[Recorded data]
=-=-=-=-=

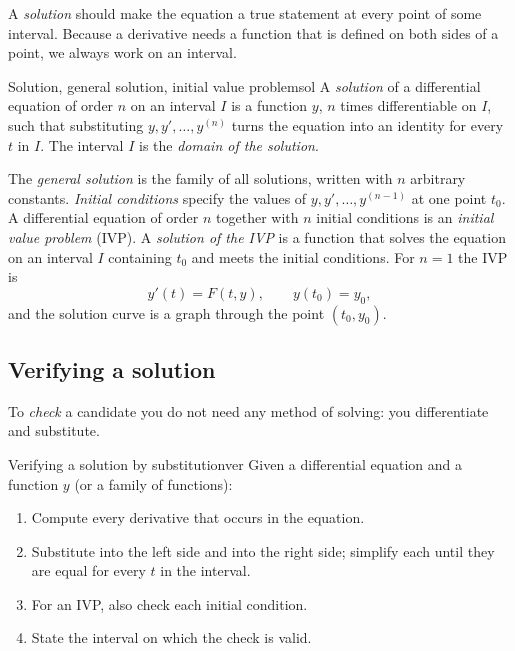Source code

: \documentclass[11pt]{article}
\begin{document}
A \emph{solution} should make the equation a true statement at every point of some interval. Because a derivative needs a function that is defined on both sides of a point, we always work on an interval.

\begin{defn}{Solution, general solution, initial value problem}{sol}
A \emph{solution} of a differential equation of order $n$ on an interval $I$ is a function $y$, $n$ times differentiable on $I$, such that substituting $y,y',\dots,y^{(n)}$ turns the equation into an identity for every $t$ in $I$. The interval $I$ is the \emph{domain of the solution}.

The \emph{general solution} is the family of all solutions, written with $n$ arbitrary constants. \emph{Initial conditions} specify the values of $y,y',\dots,y^{(n-1)}$ at one point $t_0$. A differential equation of order $n$ together with $n$ initial conditions is an \emph{initial value problem} (IVP). A \emph{solution of the IVP} is a function that solves the equation on an interval $I$ containing $t_0$ and meets the initial conditions. For $n=1$ the IVP is
\[
y'(t)=F(t,y),\qquad y(t_0)=y_0,
\]
and the solution curve is a graph through the point $(t_0,y_0)$.
\end{defn}

\subsection*{Verifying a solution}

To \emph{check} a candidate you do not need any method of solving: you differentiate and substitute.

\begin{proc}{Verifying a solution by substitution}{ver}
Given a differential equation and a function $y$ (or a family of functions):
\begin{enumerate}[nosep]
  \item Compute every derivative that occurs in the equation.
  \item Substitute into the left side and into the right side; simplify each until they are equal for every $t$ in the interval.
  \item For an IVP, also check each initial condition.
  \item State the interval on which the check is valid.
\end{enumerate}
\end{proc}
\end{document}
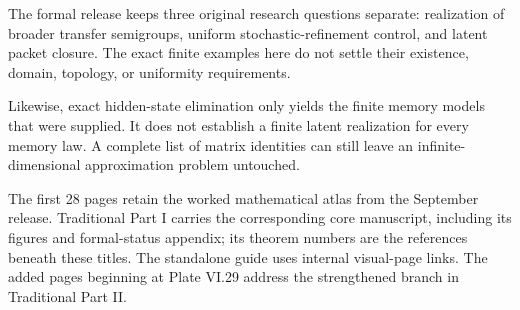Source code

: The formal release keeps three original research questions separate: realization of broader transfer semigroups, uniform stochastic-refinement control, and latent packet closure. The exact finite examples here do not settle their existence, domain, topology, or uniformity requirements.

Likewise, exact hidden-state elimination only yields the finite memory models that were supplied. It does not establish a finite latent realization for every memory law. A complete list of matrix identities can still leave an infinite-dimensional approximation problem untouched.

The first 28 pages retain the worked mathematical atlas from the September release. Traditional Part I carries the corresponding core manuscript, including its figures and formal-status appendix; its theorem numbers are the references beneath these titles. The standalone guide uses internal visual-page links. The added pages beginning at Plate VI.29 address the strengthened branch in Traditional Part II.

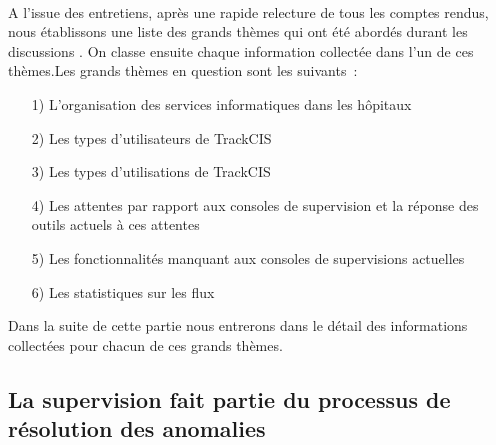 			\paragraph{}%
			A l'issue des entretiens, après une rapide relecture de tous les comptes
			rendus, nous établissons une liste des grands thèmes qui ont été
			abordés durant les discussions \citep{alami_les_2009}.
			On classe ensuite chaque information collectée dans l'un de ces
			thèmes.\newline Les grands thèmes en question sont les suivants~:
			\begin{itemize}
			  \item[1)] L’organisation des services informatiques dans les
			  hôpitaux
			  \item[2)] Les types d’utilisateurs de TrackCIS
			  \item[3)] Les types d’utilisations de TrackCIS
			  \item[4)] Les attentes par rapport aux consoles de supervision
			  et la réponse des outils actuels à ces attentes
			  \item[5)] Les fonctionnalités manquant aux consoles de
			  supervisions actuelles
			  \item[6)] Les statistiques sur les flux
			\end{itemize}
			Dans la suite de cette partie nous entrerons dans le détail des informations
			collectées pour chacun de ces grands thèmes.
			
		\subsection{La supervision fait partie du processus de résolution des
		anomalies}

=-=-=-=-=

What you return must match the records exactly, apart from the images, which are omitted.

Source code

: \documentclass[11pt]{article}
\begin{document}
A \emph{solution} should make the equation a true statement at every point of some interval. Because a derivative needs a function that is defined on both sides of a point, we always work on an interval.

\begin{defn}{Solution, general solution, initial value problem}{sol}
A \emph{solution} of a differential equation of order $n$ on an interval $I$ is a function $y$, $n$ times differentiable on $I$, such that substituting $y,y',\dots,y^{(n)}$ turns the equation into an identity for every $t$ in $I$. The interval $I$ is the \emph{domain of the solution}.

The \emph{general solution} is the family of all solutions, written with $n$ arbitrary constants. \emph{Initial conditions} specify the values of $y,y',\dots,y^{(n-1)}$ at one point $t_0$. A differential equation of order $n$ together with $n$ initial conditions is an \emph{initial value problem} (IVP). A \emph{solution of the IVP} is a function that solves the equation on an interval $I$ containing $t_0$ and meets the initial conditions. For $n=1$ the IVP is
\[
y'(t)=F(t,y),\qquad y(t_0)=y_0,
\]
and the solution curve is a graph through the point $(t_0,y_0)$.
\end{defn}

\subsection*{Verifying a solution}

To \emph{check} a candidate you do not need any method of solving: you differentiate and substitute.

\begin{proc}{Verifying a solution by substitution}{ver}
Given a differential equation and a function $y$ (or a family of functions):
\begin{enumerate}[nosep]
  \item Compute every derivative that occurs in the equation.
  \item Substitute into the left side and into the right side; simplify each until they are equal for every $t$ in the interval.
  \item For an IVP, also check each initial condition.
  \item State the interval on which the check is valid.
\end{enumerate}
\end{proc}
\end{document}
Source code

: The formal release keeps three original research questions separate: realization of broader transfer semigroups, uniform stochastic-refinement control, and latent packet closure. The exact finite examples here do not settle their existence, domain, topology, or uniformity requirements.

Likewise, exact hidden-state elimination only yields the finite memory models that were supplied. It does not establish a finite latent realization for every memory law. A complete list of matrix identities can still leave an infinite-dimensional approximation problem untouched.

The first 28 pages retain the worked mathematical atlas from the September release. Traditional Part I carries the corresponding core manuscript, including its figures and formal-status appendix; its theorem numbers are the references beneath these titles. The standalone guide uses internal visual-page links. The added pages beginning at Plate VI.29 address the strengthened branch in Traditional Part II.

 			\paragraph{}%
			A l'issue des entretiens, après une rapide relecture de tous les comptes
			rendus, nous établissons une liste des grands thèmes qui ont été
			abordés durant les discussions \citep{alami_les_2009}.
			On classe ensuite chaque information collectée dans l'un de ces
			thèmes.\newline Les grands thèmes en question sont les suivants~:
			\begin{itemize}
			  \item[1)] L’organisation des services informatiques dans les
			  hôpitaux
			  \item[2)] Les types d’utilisateurs de TrackCIS
			  \item[3)] Les types d’utilisations de TrackCIS
			  \item[4)] Les attentes par rapport aux consoles de supervision
			  et la réponse des outils actuels à ces attentes
			  \item[5)] Les fonctionnalités manquant aux consoles de
			  supervisions actuelles
			  \item[6)] Les statistiques sur les flux
			\end{itemize}
			Dans la suite de cette partie nous entrerons dans le détail des informations
			collectées pour chacun de ces grands thèmes.
			
		\subsection{La supervision fait partie du processus de résolution des
		anomalies}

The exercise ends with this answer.